--- SUPPLIED INFORMATION Enclosed Below ---

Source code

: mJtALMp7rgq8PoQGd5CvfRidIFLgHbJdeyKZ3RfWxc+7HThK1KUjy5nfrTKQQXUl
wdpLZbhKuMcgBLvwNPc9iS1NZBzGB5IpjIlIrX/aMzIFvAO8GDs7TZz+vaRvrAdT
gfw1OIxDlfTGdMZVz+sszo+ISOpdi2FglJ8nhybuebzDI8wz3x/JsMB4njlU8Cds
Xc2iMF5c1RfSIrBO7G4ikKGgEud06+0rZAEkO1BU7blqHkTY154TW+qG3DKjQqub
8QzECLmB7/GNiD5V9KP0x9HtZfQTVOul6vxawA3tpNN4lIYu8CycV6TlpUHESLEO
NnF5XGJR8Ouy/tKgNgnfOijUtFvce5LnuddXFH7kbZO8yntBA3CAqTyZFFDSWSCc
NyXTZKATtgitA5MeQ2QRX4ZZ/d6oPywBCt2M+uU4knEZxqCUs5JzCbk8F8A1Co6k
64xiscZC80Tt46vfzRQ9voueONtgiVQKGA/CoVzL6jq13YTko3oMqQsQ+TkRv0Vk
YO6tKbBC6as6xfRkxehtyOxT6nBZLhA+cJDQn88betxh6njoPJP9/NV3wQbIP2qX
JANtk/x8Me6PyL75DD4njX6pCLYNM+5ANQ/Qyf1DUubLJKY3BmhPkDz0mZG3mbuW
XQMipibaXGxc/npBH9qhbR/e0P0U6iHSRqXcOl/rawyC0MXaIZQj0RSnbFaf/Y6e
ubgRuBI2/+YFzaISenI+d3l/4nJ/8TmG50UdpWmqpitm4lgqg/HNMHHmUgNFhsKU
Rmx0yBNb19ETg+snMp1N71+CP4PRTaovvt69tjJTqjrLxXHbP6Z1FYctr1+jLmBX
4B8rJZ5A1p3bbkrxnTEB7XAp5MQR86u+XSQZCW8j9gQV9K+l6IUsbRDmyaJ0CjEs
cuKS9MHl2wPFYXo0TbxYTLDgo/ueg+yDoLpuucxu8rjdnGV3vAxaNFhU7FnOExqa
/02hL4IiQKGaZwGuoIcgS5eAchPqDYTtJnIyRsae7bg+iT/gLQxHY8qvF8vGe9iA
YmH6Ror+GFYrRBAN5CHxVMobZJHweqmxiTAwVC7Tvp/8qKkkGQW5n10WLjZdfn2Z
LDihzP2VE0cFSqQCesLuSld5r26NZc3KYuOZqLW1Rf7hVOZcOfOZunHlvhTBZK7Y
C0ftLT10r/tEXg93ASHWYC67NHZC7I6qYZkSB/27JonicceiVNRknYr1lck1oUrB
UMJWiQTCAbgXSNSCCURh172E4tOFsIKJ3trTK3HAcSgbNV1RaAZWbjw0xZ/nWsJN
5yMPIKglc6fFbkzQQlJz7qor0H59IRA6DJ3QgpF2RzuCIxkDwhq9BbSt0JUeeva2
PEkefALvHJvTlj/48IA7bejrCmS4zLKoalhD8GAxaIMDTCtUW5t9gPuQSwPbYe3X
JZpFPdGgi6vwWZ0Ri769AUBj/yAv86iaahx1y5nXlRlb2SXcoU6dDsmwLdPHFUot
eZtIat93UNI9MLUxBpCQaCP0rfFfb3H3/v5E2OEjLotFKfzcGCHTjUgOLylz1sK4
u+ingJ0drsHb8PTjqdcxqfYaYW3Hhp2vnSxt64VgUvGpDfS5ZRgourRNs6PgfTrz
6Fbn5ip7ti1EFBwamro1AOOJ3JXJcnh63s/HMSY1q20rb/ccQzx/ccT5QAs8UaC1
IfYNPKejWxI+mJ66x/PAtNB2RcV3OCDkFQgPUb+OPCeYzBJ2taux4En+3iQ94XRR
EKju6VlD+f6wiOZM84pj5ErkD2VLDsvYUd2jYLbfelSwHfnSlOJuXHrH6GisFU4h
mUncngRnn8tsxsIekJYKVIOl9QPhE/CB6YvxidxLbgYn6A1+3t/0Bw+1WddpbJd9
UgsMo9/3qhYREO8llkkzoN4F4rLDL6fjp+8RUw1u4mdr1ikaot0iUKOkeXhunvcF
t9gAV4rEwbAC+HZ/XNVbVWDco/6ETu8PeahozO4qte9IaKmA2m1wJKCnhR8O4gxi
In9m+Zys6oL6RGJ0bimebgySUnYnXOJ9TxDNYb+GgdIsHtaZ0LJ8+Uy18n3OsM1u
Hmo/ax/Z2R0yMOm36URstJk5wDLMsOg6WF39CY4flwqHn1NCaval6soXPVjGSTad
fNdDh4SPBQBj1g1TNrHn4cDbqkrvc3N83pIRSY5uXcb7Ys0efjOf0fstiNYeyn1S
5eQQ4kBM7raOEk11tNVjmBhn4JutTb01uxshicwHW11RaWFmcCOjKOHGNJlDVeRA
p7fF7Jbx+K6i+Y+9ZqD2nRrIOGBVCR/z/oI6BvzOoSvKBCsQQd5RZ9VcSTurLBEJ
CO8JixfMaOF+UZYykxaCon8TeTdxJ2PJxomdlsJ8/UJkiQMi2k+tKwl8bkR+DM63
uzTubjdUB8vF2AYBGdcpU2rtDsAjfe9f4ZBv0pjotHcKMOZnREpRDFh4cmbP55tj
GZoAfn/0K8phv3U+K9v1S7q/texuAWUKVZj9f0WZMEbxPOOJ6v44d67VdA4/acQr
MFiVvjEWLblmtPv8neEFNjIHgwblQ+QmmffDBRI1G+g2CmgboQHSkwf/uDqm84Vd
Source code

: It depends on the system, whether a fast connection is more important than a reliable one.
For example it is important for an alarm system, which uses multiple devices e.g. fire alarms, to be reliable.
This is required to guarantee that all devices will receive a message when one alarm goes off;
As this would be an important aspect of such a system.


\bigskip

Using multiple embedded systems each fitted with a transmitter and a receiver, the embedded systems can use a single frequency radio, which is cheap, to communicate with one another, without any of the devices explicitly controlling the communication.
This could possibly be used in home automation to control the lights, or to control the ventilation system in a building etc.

--- End of Enclosed SUPPLIED INFORMATION ---

→ PROBLEM STATEMENT
From the material above, retype precisely the lines between the line holding "64xiscZC80Tt46vfzRQ9voueONtgiVQKGA/CoVzL6jq13YTko3oMqQsQ+TkRv0Vk" and the line holding "LDihzP2VE0cFSqQCesLuSld5r26NZc3KYuOZqLW1Rf7hVOZcOfOZunHlvhTBZK7Y", inclusive, and nothing beyond them.

→ SOLUTION FOR THIS TASK
64xiscZC80Tt46vfzRQ9voueONtgiVQKGA/CoVzL6jq13YTko3oMqQsQ+TkRv0Vk
YO6tKbBC6as6xfRkxehtyOxT6nBZLhA+cJDQn88betxh6njoPJP9/NV3wQbIP2qX
JANtk/x8Me6PyL75DD4njX6pCLYNM+5ANQ/Qyf1DUubLJKY3BmhPkDz0mZG3mbuW
XQMipibaXGxc/npBH9qhbR/e0P0U6iHSRqXcOl/rawyC0MXaIZQj0RSnbFaf/Y6e
ubgRuBI2/+YFzaISenI+d3l/4nJ/8TmG50UdpWmqpitm4lgqg/HNMHHmUgNFhsKU
Rmx0yBNb19ETg+snMp1N71+CP4PRTaovvt69tjJTqjrLxXHbP6Z1FYctr1+jLmBX
4B8rJZ5A1p3bbkrxnTEB7XAp5MQR86u+XSQZCW8j9gQV9K+l6IUsbRDmyaJ0CjEs
cuKS9MHl2wPFYXo0TbxYTLDgo/ueg+yDoLpuucxu8rjdnGV3vAxaNFhU7FnOExqa
/02hL4IiQKGaZwGuoIcgS5eAchPqDYTtJnIyRsae7bg+iT/gLQxHY8qvF8vGe9iA
YmH6Ror+GFYrRBAN5CHxVMobZJHweqmxiTAwVC7Tvp/8qKkkGQW5n10WLjZdfn2Z
LDihzP2VE0cFSqQCesLuSld5r26NZc3KYuOZqLW1Rf7hVOZcOfOZunHlvhTBZK7Y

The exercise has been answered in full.